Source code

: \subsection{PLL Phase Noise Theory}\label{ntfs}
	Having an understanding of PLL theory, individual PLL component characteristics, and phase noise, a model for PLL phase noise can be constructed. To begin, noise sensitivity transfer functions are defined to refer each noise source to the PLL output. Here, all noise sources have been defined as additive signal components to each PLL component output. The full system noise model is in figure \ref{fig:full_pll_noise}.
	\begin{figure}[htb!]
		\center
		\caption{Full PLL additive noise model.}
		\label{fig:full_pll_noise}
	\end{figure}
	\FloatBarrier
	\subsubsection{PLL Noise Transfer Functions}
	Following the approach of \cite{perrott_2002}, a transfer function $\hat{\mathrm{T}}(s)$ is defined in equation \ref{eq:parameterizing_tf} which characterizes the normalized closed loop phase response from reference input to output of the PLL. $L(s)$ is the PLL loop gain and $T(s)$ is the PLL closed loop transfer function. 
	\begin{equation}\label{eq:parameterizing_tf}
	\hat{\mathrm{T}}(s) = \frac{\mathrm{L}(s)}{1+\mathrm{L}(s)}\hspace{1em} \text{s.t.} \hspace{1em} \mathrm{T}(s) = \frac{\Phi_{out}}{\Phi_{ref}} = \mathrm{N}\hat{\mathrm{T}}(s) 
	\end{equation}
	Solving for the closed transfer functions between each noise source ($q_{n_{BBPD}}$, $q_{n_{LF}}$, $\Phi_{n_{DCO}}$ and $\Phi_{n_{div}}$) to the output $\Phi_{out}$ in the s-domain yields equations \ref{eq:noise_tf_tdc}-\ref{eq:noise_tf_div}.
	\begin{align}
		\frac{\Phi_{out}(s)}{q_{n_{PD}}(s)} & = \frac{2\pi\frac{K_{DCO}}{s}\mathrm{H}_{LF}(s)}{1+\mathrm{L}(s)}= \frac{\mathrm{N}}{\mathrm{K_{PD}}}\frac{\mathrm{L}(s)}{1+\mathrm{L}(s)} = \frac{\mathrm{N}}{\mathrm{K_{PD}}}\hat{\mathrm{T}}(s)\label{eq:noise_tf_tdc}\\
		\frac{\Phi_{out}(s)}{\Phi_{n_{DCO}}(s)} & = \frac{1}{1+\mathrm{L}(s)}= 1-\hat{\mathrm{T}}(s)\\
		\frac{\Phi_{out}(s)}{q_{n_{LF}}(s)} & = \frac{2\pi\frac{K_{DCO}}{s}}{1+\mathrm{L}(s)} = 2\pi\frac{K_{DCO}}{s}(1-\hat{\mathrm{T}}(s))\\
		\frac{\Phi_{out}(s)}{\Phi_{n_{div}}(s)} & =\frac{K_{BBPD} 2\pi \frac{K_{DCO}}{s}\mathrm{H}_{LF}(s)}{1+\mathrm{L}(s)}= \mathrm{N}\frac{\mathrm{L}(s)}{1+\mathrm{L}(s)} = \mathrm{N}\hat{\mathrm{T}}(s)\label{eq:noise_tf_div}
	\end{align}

▸ Problem description
Please copy out every entry exactly, with nothing omitted.

▸ Response to the task
Source code

: \subsection{PLL Phase Noise Theory}\label{ntfs}
	Having an understanding of PLL theory, individual PLL component characteristics, and phase noise, a model for PLL phase noise can be constructed. To begin, noise sensitivity transfer functions are defined to refer each noise source to the PLL output. Here, all noise sources have been defined as additive signal components to each PLL component output. The full system noise model is in figure \ref{fig:full_pll_noise}.
	\begin{figure}[htb!]
		\center
		\caption{Full PLL additive noise model.}
		\label{fig:full_pll_noise}
	\end{figure}
	\FloatBarrier
	\subsubsection{PLL Noise Transfer Functions}
	Following the approach of \cite{perrott_2002}, a transfer function $\hat{\mathrm{T}}(s)$ is defined in equation \ref{eq:parameterizing_tf} which characterizes the normalized closed loop phase response from reference input to output of the PLL. $L(s)$ is the PLL loop gain and $T(s)$ is the PLL closed loop transfer function. 
	\begin{equation}\label{eq:parameterizing_tf}
	\hat{\mathrm{T}}(s) = \frac{\mathrm{L}(s)}{1+\mathrm{L}(s)}\hspace{1em} \text{s.t.} \hspace{1em} \mathrm{T}(s) = \frac{\Phi_{out}}{\Phi_{ref}} = \mathrm{N}\hat{\mathrm{T}}(s) 
	\end{equation}
	Solving for the closed transfer functions between each noise source ($q_{n_{BBPD}}$, $q_{n_{LF}}$, $\Phi_{n_{DCO}}$ and $\Phi_{n_{div}}$) to the output $\Phi_{out}$ in the s-domain yields equations \ref{eq:noise_tf_tdc}-\ref{eq:noise_tf_div}.
	\begin{align}
		\frac{\Phi_{out}(s)}{q_{n_{PD}}(s)} & = \frac{2\pi\frac{K_{DCO}}{s}\mathrm{H}_{LF}(s)}{1+\mathrm{L}(s)}= \frac{\mathrm{N}}{\mathrm{K_{PD}}}\frac{\mathrm{L}(s)}{1+\mathrm{L}(s)} = \frac{\mathrm{N}}{\mathrm{K_{PD}}}\hat{\mathrm{T}}(s)\label{eq:noise_tf_tdc}\\
		\frac{\Phi_{out}(s)}{\Phi_{n_{DCO}}(s)} & = \frac{1}{1+\mathrm{L}(s)}= 1-\hat{\mathrm{T}}(s)\\
		\frac{\Phi_{out}(s)}{q_{n_{LF}}(s)} & = \frac{2\pi\frac{K_{DCO}}{s}}{1+\mathrm{L}(s)} = 2\pi\frac{K_{DCO}}{s}(1-\hat{\mathrm{T}}(s))\\
		\frac{\Phi_{out}(s)}{\Phi_{n_{div}}(s)} & =\frac{K_{BBPD} 2\pi \frac{K_{DCO}}{s}\mathrm{H}_{LF}(s)}{1+\mathrm{L}(s)}= \mathrm{N}\frac{\mathrm{L}(s)}{1+\mathrm{L}(s)} = \mathrm{N}\hat{\mathrm{T}}(s)\label{eq:noise_tf_div}
	\end{align}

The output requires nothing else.